Why Obama
Didn't Send In The Troops
By DICK MORRIS
Published on
DickMorris.com on May 13, 2013
Why didn't Obama order troops to Benghazi to protect what remained of
our diplomatic delegation and their security staff? The only known
communication between the president and the Defense Secretary during the
attack took place about one and one half hours after the assault began.
Why didn't Obama call for reinforcements?
More to the point, as the attack escalated and its dimensions became
clearer, why didn't Defense Secretary Leon Panetta ask him for authority
to order relief for the beleaguered mission? Why didn't he even
ask?
Clearly, the president must have been pretty firm in his one meeting
with Panetta that he did not want to send in more troops to rescue those
already on the ground in Benghazi. He must have made it so plain
that the Secretary did not think it necessary -- and perhaps didn't dare
-- to ask if his hands-off instruction still stood.
What was the president's motivation?
It comes as no surprise that eight weeks before an election, it was
political, but how and why?
To grasp Obama's state of mind at the time, we have to realize that he
had to win the vote of every last supporter in order to prevail.
His campaign was not about swing voters, but about a 100% turnout of his
base. Every last African-American, Latino, single mother, and gay
voter had to come out and vote or he would not win.

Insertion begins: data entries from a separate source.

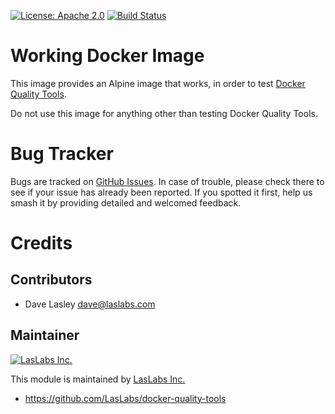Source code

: [![License: Apache 2.0](https://img.shields.io/badge/license-Apache--2.0-blue.svg)](https://www.apache.org/licenses/LICENSE-2.0.html)
[![Build Status](https://travis-ci.org/LasLabs/docker-quality-tools.svg?branch=master)](https://travis-ci.org/LasLabs/docker-quality-tools)

Working Docker Image
====================

This image provides an Alpine image that works, in order to test
[Docker Quality Tools](https://github.com/LasLabs/docker-quality-tools).

Do not use this image for anything other than testing Docker Quality Tools.

Bug Tracker
===========

Bugs are tracked on [GitHub Issues](https://github.com/LasLabs/docker-quality-tools/issues).
In case of trouble, please check there to see if your issue has already been reported.
If you spotted it first, help us smash it by providing detailed and welcomed feedback.

Credits
=======

Contributors
------------

* Dave Lasley <dave@laslabs.com>

Maintainer
----------

[![LasLabs Inc.](https://laslabs.com/logo.png)](https://laslabs.com)

This module is maintained by [LasLabs Inc.](https://laslabs.com)

* https://github.com/LasLabs/docker-quality-tools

Another key part of his base was the anti-war voters. It was,
after all, his opposition to the Iraq War which propelled him into
contention against Hillary Clinton in 2007-2008. From the start of
his Libyan intervention, he must have worried that he would alienate his
supporters by starting another war.
In a profile of President Obama by Vanity Fair's Michael Lewis suggested
that he was obsessed with avoiding any casualties as he sought to lead
the war "from behind." Lewis noted that casualties in Libya might
create a narrative about how "a president elected to extract us from a
war in one Arab country got Americans killed in another."
So Obama must have felt he had to lean over backwards not to put more
boots on the ground lest they lead to the dreaded casualties. At
the time of his meeting with Panetta, Obama did not know that the
ambassador was dead and the others who would fall that day had not yet
been hit.
So the bottom line is this: President Obama was so anxious to
preserve his reputation as a peace candidate that he resisted calls for
intervention which might have saved -- and, to be fair, could have cost
additional -- American lives. He certainly put politics first.